A night in France and Onion Soup


Last night we went to France and it was awesome!  I might say that the food of France is in the top three places I am looking froward to most.  We will be there in 126 days! Croissants, wine, macaroons, lattes and baguettes, there isn't one item on France's expansive culinary list that I don't want to try.  And French onion soup is at the very top of my list.  Onion soup is in my top five favourite foods to eat, it is so simple, so easy to prepare but amazingly complex and rich, I could eat it everyday for the rest of my life.  This onion soup was no exception, when I make it I use only onions and thyme, butter and stock with a little salt and pepper.  I top it with a little toasted bread and cheese.  This time Shane made it much more involved, simple but infinitely more complex.  He infused the beef stock with extra onion, rosemary and thyme, strained that out, caramelized the onions within an inch of their lives.  Topped the soup with a few fresh croutons, toasted with oil and garlic and some shredded aged cheddar cheese.  And very tasty it was.


Next we had steak and fries.  My steak was A LOT smaller!  Topped with a béarnaise sauce it was absolutely delicious.
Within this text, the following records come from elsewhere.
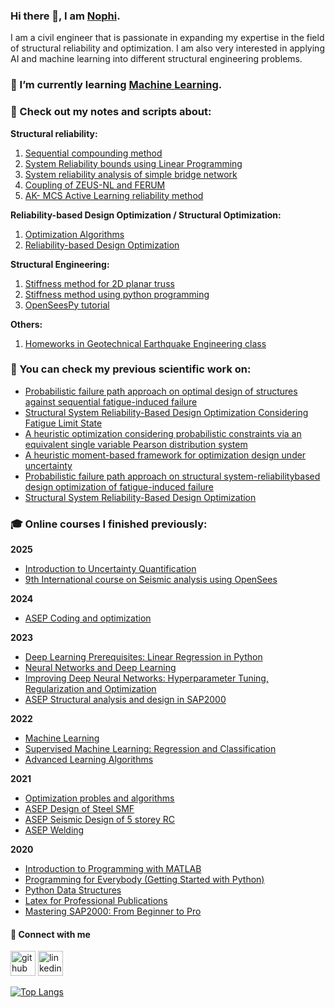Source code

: ### Hi there 👋, I am [Nophi](https://www.linkedin.com/in/nophi-biton/).
I am a civil engineer that is passionate in expanding my expertise in the field of structural reliability and optimization. I am also very interested in applying AI and machine learning into different structural engineering problems.


### 🌱 I’m currently learning [Machine Learning](https://www.statlearning.com/).

### 👀 Check out my notes and scripts about:

**Structural reliability:**
1. [Sequential compounding method](https://github.com/nophibiton/Struct_Reliability/tree/main/SCM)
2. [System Reliability bounds using Linear Programming](https://github.com/nophibiton/Struct_Reliability/tree/main/system-reliability-using-LP)
3. [System reliability analysis of simple bridge network](https://github.com/nophibiton/Struct_Reliability/tree/main/a-simple-bridge-network-example)
4. [Coupling of ZEUS-NL and FERUM](https://github.com/nophibiton/Struct_Reliability/tree/main/ZEUS-NL-and-FERUM-coupling)
5. [AK- MCS Active Learning reliability method](https://github.com/nophibiton/Struct_Reliability/tree/main/AK_MCS)

**Reliability-based Design Optimization / Structural Optimization:**
1. [Optimization Algorithms](https://github.com/nophibiton/optimization-algorithms/tree/main)
2. [Reliability-based Design Optimization](https://github.com/nophibiton/RBDO-Matlab-Double-Loop.git)

**Structural Engineering:**
1. [Stiffness method for 2D planar truss](https://github.com/nophibiton/Struct_Engg/tree/main/stiffness-method)
2. [Stiffness method using python programming](https://github.com/nophibiton/Struct_Engg/tree/main/stiffness-method/stiffness-method-using-python)
3. [OpenSeesPy tutorial](https://github.com/nophibiton/Struct_Engg/tree/main/openseespy-tutorials)
   
**Others:**
1. [Homeworks in Geotechnical Earthquake Engineering class](https://github.com/nophibiton/geotechnical-earthquake-engg)


### 📝 You can check my previous scientific work on:
- [Probabilistic failure path approach on optimal design of structures against sequential fatigue-induced failure](https://doi.org/10.1007/s00158-024-03918-4)
- [Structural System Reliability-Based Design Optimization Considering Fatigue Limit State](https://www.techno-press.org/content/?page=article&journal=sss&volume=33&num=3&ordernum=1)
- [A heuristic optimization considering probabilistic constraints via an equivalent single variable Pearson distribution system](https://doi.org/10.1016/j.asoc.2019.03.021)
- [A heuristic moment-based framework for optimization design under uncertainty](https://doi.org/10.1007/s00366-019-00759-4)
- [Probabilistic failure path approach on structural system-reliabilitybased design optimization of fatigue-induced failure](http://www.tara.tcd.ie/bitstream/handle/2262/103435/submission_358.pdf?sequence=1)
- [Structural System Reliability-Based Design Optimization](http://www.i-asem.org/publication_conf/asem23/4.SS/1.MS/[0109].pdf)

### :mortar_board: Online courses I finished previously:
**2025**
- [Introduction to Uncertainty Quantification](https://coursera.org/share/ff87db148fbe7eea2b5d102bc75a1089)
- [9th International course on Seismic analysis using OpenSees](https://drive.google.com/file/d/1VhORM9Z6r1aANmWGq-bkr0CS_b0tScHS/view?usp=sharing)

**2024**
- [ASEP Coding and optimization](https://drive.google.com/file/d/1GVwXE6Tp6HImz6ZkKfYIkqmtWabyFvKD/view?usp=sharing)

**2023**
- [Deep Learning Prerequisites: Linear Regression in Python](https://www.udemy.com/certificate/UC-5582e073-bac0-4006-925e-461f35baab8f/)
- [Neural Networks and Deep Learning](https://coursera.org/share/207203c152aa3983b44cc5b9da413b5b)
- [Improving Deep Neural Networks: Hyperparameter Tuning, Regularization and Optimization](https://coursera.org/share/245366a0d3e74c428d8a3629e0c72e2d)
- [ASEP Structural analysis and design in SAP2000](https://drive.google.com/file/d/1H11x1Bvy3GXsiJgHJXxMjXxyU84_0a52/view?usp=sharing)
  
**2022**
- [Machine Learning](https://coursera.org/share/44522c5899e3541c52f460e8a39642e2)
- [Supervised Machine Learning: Regression and Classification](https://coursera.org/share/98ebb0aa4585e60ed57d8cc7eaaa54f5)
- [Advanced Learning Algorithms](https://coursera.org/share/7f040234294485e04d8a3618fbba8cf1)
  
**2021**
- [Optimization probles and algorithms](https://www.udemy.com/certificate/UC-ea728e66-cb96-4522-aa66-e5567ee784a7/)
- [ASEP Design of Steel SMF](https://drive.google.com/file/d/1H2ejkrWdOnfTeaPkiJBrJVNof5Yc45NO/view?usp=sharing)
- [ASEP Seismic Design of 5 storey RC](https://drive.google.com/file/d/1GdYskmaSdNtOa9UKczMWs4aYuScxKNxT/view?usp=sharing)
- [ASEP Welding](https://drive.google.com/file/d/1Gg-pDGITrhWKz1mEAxUUdm5Q_8m_P1AZ/view?usp=sharing)
  
**2020**
- [Introduction to Programming with MATLAB](https://coursera.org/share/8d0c99e4ccdb938b4bedaa2b8358a97b)
- [Programming for Everybody (Getting Started with Python)](https://coursera.org/share/50a467079495825ea0e3225e74cf3b34)
- [Python Data Structures](https://coursera.org/share/e3e968b333cb1c9e3b76e56591e81b5d)
- [Latex for Professional Publications](https://www.udemy.com/certificate/UC-a8ffe252-109f-4778-a77f-edbfebdf9469/)
- [Mastering SAP2000: From Beginner to Pro](https://www.udemy.com/certificate/UC-01e89666-de1d-466b-9714-5b8ab49f1138/)


#### 🔗 Connect with me
[<img src='https://cdn.jsdelivr.net/npm/simple-icons@3.0.1/icons/github.svg' alt='github' height='40'>](https://github.com/nophibiton)  [<img src='https://cdn.jsdelivr.net/npm/simple-icons@3.0.1/icons/linkedin.svg' alt='linkedin' height='40'>](https://www.linkedin.com/in/nophi-biton/)  

[![Top Langs](https://github-readme-stats.vercel.app/api/top-langs/?username=nophibiton)](https://github.com/anuraghazra/github-readme-stats)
Béarnaise is similar to hollandaise in that they are both butter sauces with a tart mouth watering accent.  Where they differ is in the vinegar reductions' composition, where hollandaise has peppercorns, béarnaise has tarragon which gives it a very unique flavour.  The béarnaise is finished with a sprinkle of raw shallots to balance the sauce.
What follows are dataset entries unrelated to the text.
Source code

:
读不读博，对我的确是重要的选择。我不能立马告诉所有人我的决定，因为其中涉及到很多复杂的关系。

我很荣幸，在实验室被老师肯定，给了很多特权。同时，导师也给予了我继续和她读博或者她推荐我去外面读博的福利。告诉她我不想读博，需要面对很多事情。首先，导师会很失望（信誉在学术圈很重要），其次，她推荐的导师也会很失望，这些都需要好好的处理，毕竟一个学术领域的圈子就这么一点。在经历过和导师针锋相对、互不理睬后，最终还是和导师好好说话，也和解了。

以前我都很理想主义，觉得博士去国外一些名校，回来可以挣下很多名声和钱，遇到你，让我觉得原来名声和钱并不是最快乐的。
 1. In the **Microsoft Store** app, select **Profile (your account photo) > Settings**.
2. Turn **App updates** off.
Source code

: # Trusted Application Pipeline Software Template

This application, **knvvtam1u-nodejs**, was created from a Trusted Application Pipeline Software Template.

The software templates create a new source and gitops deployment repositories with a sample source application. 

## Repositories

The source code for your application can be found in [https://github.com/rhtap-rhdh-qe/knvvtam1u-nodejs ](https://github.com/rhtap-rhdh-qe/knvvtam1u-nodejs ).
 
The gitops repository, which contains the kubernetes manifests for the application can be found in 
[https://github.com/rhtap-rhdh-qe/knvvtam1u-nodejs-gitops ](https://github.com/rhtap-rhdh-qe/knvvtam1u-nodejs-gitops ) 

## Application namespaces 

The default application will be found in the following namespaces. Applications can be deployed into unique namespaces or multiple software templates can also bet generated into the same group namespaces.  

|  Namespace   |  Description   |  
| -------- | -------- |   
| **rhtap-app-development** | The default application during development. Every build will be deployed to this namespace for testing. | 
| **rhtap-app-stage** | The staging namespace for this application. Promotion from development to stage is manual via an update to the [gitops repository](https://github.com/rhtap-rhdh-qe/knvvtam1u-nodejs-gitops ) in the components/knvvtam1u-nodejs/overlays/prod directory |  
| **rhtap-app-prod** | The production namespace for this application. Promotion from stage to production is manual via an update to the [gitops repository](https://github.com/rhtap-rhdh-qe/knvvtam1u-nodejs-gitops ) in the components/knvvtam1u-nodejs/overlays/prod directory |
Last I made Ile Flottante, or floating island.  It is a classic dessert that is very sweet, light and decadent. It is composed of light, smooth meringue puffs floating in a 'sea' of creme anglaise and then topped with almond brittle and a caramel sauce.  The dish is very smooth aside from the almond brittle and where the idea of a soft meringue might turn you off, I promise, it's like eating a cloud.

Onion Soup


I think every cook should know how to make Onion soup, so here is a rough guide to how I make it, which is different every time.


1-2 onion per person
1 Tbsp butter per person
Beef, chicken stock, or water
a little bit of a baguette
a handful or gruyere, or another stringy-when-melted cheese

optional:
A spring or two or thyme
A slash of red or white wine and some brandy
For something unique, add a little allspice or 5 spice powder

First you slice your onion in half and then into fairly thin slices.  Melt the pat of butter in a saucepan and add the onion on medium heat.  Cook for 3-4 minutes and the turn down to low and cook for as long as you can.  I'd say minimum 45 minutes for a good deep flavour.  Be sure to stir frequently until they are dark and caramelized and smell sweet.  When your onions are a rich, dark brown, deglaze the pan using the white wine and the brandy. Cook out the wine and brandy until nearly dry.  Next, add chicken stock or water (which is what I use), or beef stock, which is Shane's favourite, a few inches above the onions. If using thyme now is the time to add it. Simmer the soup for about thirty minutes, more if you'd like, until the flavors meld.  Season to taste with salt and pepper.

To finish cut some cubes from your baguette, toss them with melted butter and finely minced garlic, toast them in the oven for a little while.  Sprinkle some grated cheese on top.  You can also just toast slices of baguette in the oven, though croutons are immensely easier to eat.

1 comment:

  1. OH sounds yummy my husband will love this! Thanks for sharing.